While detection capability remains key in any cyber response system, the timeliness of the detection is even more paramount as attacks detected too late would have caused significant damage by the re-action time.
This paper presents a data collection framework that enables the real time detection and response of cyber threats. The near total elimination of local long-term storage of collected data saves significant time cost complexity. The use of state-of-the-art real time streaming technologies ensures that data is available to analytics applications as soon as practically possible, enabling our analytics applications to implement real-time reactions.
The innovation of our solution comes in several ways. Firstly, the system ingests from multiple source types including external cyber threat intelligence. This improves the maturity capability of the overall security operations. Secondly, the architecture improves the storage layer by allowing in-memory analytics, which improves the overall detection and response time. Further, the architecture embraces modern technologies to enable real time streaming and analysis of security events, mitigating technology limitations prevalent in the state-of-the-art solutions.

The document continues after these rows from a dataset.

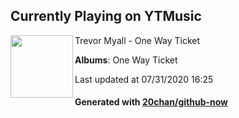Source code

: ## Currently Playing on YTMusic

[<img align="left" width="100" src="https://lh3.googleusercontent.com/uTXAcGQ-ZjIi5wDzeOXftCqrHLFjGd5yrtaCNEUJoPhRm1Buwncq5VxPCEDxwvY9_yXy2K5r1tIc3fR0">](https://music.youtube.com/channel/UCUpUktxwm02NUjE8fUvICSg)

Trevor Myall - One Way Ticket

**Albums**: One Way Ticket

Last updated at 07/31/2020 16:25

#### Generated with [20chan/github-now](https://github.com/20chan/github-now)


<!--
**20chan/20chan** is a ✨ _special_ ✨ repository because its `README.md` (this file) appears on your GitHub profile.

Here are some ideas to get you started:

- 🔭 I’m currently working on ...
- 🌱 I’m currently learning ...
- 👯 I’m looking to collaborate on ...
- 🤔 I’m looking for help with ...
- 💬 Ask me about ...
- 📫 How to reach me: ...
- 😄 Pronouns: ...
- ⚡ Fun fact: ...
-->
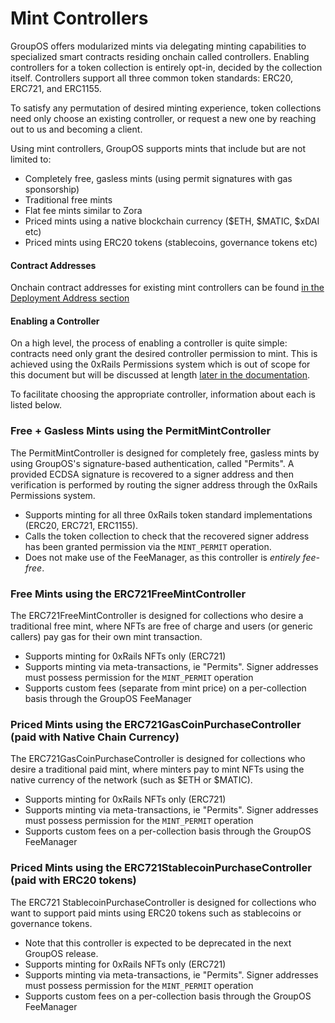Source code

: # Mint Controllers

GroupOS offers modularized mints via delegating minting capabilities to specialized smart contracts residing onchain called controllers. Enabling controllers for a token collection is entirely opt-in, decided by the collection itself. Controllers support all three common token standards: ERC20, ERC721, and ERC1155.

To satisfy any permutation of desired minting experience, token collections need only choose an existing controller, or request a new one by reaching out to us and becoming a client.

Using mint controllers, GroupOS supports mints that include but are not limited to:
  - Completely free, gasless mints (using permit signatures with gas sponsorship)
  - Traditional free mints
  - Flat fee mints similar to Zora
  - Priced mints using a native blockchain currency ($ETH, $MATIC, $xDAI etc)
  - Priced mints using ERC20 tokens (stablecoins, governance tokens etc) 

#### Contract Addresses

Onchain contract addresses for existing mint controllers can be found [in the Deployment Address section](../overview/Deploys.md)

#### Enabling a Controller

On a high level, the process of enabling a controller is quite simple: contracts need only grant the desired controller permission to mint. This is achieved using the 0xRails Permissions system which is out of scope for this document but will be discussed at length [later in the documentation](../overview/Access.md).

To facilitate choosing the appropriate controller, information about each is listed below.

### Free + Gasless Mints using the PermitMintController

The PermitMintController is designed for completely free, gasless mints by using GroupOS's signature-based authentication, called "Permits". A provided ECDSA signature is recovered to a signer address and then verification is performed by routing the signer address through the 0xRails Permissions system.

  - Supports minting for all three 0xRails token standard implementations (ERC20, ERC721, ERC1155).
  - Calls the token collection to check that the recovered signer address has been granted permission via the `MINT_PERMIT` operation.
  - Does not make use of the FeeManager, as this controller is _entirely fee-free_.

### Free Mints using the ERC721FreeMintController

The ERC721FreeMintController is designed for collections who desire a traditional free mint, where NFTs are free of charge and users (or generic callers) pay gas for their own mint transaction.

  - Supports minting for 0xRails NFTs only (ERC721)
  - Supports minting via meta-transactions, ie "Permits". Signer addresses must possess permission for the `MINT_PERMIT` operation
  - Supports custom fees (separate from mint price) on a per-collection basis through the GroupOS FeeManager

### Priced Mints using the ERC721GasCoinPurchaseController (paid with Native Chain Currency)

The ERC721GasCoinPurchaseController is designed for collections who desire a traditional paid mint, where minters pay to mint NFTs using the native currency of the network (such as $ETH or $MATIC).

  - Supports minting for 0xRails NFTs only (ERC721)
  - Supports minting via meta-transactions, ie "Permits". Signer addresses must possess permission for the `MINT_PERMIT` operation
  - Supports custom fees on a per-collection basis through the GroupOS FeeManager

### Priced Mints using the ERC721StablecoinPurchaseController (paid with ERC20 tokens)

The ERC721 StablecoinPurchaseController is designed for collections who want to support paid mints using ERC20 tokens such as stablecoins or governance tokens. 

  - Note that this controller is expected to be deprecated in the next GroupOS release.
  - Supports minting for 0xRails NFTs only (ERC721)
  - Supports minting via meta-transactions, ie "Permits". Signer addresses must possess permission for the `MINT_PERMIT` operation
  - Supports custom fees on a per-collection basis through the GroupOS FeeManager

Our contribution is a flexible, scalable, expansible, and multi-source collection architecture and framework for data collection that enables timely detection of security threats and response.
The rest of this paper is organized as follows:
First, we review some of the recent research in data collection for cyber security, where we critically analyze and highlight the research gaps this paper addresses. Then we present our proposed framework, highlighting the architectural pillars that differentiate our work. We then illustrate an implementation based on our Framework, followed by experimentation and results. We conclude this work and propose some future work.
TopVarious research on data collection methods and technologies can be found in the research literature.
The collection module proposed in (Razaq et al., 2016) populates security-related data in a local MySQL database, after which a Hadoop snoop job exports the data to an off-shore data store based on Hadoop File System. Analytics applications then run atop the data in the Hadoop system.
The real-time cyber threat detection platform in (Carvalho et al., 2016) collects data from both internal and external sources. After some pre-processing, the data is loaded into multiple databases according to data type (Malware Database, Social Media Database, Email Database, etc.). Big data analytics is then deployed using machine learning algorithms that train and detect threats in real-time data flows.
Open Source technologies are used in (R. More et al., 2017) to detect threats in real time. Captured Sensor data is uploaded to Apache Hadoop Clusters before being trained and classified using Apache Mahout.